## AIM OF THE EXERCISE
Tally the lines of the data below that contain the string "mute". Give the tally and nothing else.

Saved data entries:

_ _ _ _

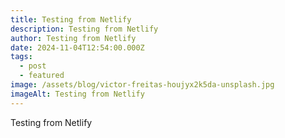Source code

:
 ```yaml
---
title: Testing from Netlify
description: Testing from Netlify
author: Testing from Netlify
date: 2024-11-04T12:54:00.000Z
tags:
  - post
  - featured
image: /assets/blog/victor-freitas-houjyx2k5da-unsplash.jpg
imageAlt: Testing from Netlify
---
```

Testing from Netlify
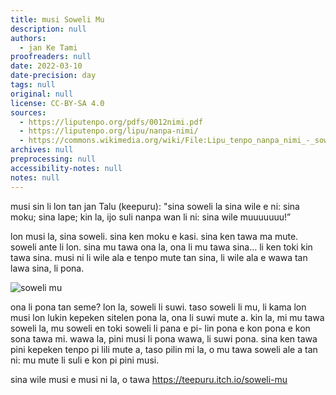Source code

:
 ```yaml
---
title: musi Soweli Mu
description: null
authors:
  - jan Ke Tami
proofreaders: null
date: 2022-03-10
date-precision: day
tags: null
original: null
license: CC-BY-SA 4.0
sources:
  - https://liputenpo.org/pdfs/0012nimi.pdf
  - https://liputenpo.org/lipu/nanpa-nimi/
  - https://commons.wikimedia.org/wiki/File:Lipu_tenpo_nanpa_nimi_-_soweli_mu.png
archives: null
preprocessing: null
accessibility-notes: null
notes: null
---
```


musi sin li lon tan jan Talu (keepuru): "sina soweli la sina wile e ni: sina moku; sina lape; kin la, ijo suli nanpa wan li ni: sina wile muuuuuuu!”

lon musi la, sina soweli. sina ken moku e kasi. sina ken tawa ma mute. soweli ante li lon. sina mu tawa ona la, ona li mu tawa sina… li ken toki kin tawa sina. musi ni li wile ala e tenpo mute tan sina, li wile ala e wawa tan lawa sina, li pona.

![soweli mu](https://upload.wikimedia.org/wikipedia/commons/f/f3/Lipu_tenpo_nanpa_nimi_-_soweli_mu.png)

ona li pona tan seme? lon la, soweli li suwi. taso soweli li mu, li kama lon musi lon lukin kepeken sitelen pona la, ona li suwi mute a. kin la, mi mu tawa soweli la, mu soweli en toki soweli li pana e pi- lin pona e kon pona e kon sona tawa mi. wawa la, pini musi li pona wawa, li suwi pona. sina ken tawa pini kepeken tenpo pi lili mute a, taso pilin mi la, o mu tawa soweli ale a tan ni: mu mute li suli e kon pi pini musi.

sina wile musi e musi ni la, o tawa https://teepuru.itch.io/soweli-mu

_ _ _ _

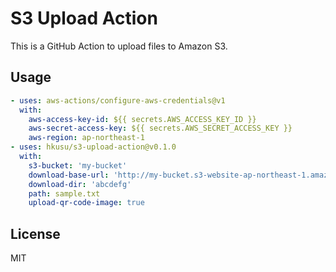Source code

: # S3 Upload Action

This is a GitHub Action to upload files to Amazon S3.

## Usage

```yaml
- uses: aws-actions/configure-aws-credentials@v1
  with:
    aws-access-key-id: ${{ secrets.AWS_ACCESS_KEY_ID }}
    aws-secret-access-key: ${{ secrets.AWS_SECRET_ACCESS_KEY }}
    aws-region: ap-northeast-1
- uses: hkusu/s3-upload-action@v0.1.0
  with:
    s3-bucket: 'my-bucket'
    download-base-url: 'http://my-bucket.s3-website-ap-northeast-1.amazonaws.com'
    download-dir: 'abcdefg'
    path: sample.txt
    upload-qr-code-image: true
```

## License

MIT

_ _ _ _

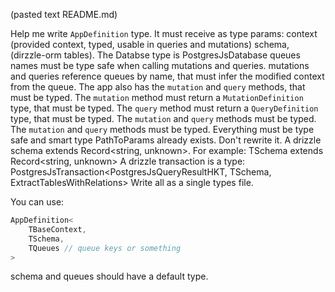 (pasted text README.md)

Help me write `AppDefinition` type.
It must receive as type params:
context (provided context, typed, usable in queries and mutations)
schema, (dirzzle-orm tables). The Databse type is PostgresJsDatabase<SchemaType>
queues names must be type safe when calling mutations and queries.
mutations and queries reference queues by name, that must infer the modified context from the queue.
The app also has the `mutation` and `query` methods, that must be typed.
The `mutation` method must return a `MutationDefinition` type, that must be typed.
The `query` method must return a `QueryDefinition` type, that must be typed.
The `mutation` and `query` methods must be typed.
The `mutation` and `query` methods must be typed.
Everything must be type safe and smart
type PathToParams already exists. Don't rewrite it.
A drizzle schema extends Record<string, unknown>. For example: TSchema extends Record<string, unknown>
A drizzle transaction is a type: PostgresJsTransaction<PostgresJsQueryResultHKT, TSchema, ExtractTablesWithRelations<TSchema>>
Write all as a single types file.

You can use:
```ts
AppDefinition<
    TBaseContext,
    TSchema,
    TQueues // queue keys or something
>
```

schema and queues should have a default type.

_ _ _ _

## WRITTEN SOLUTION
2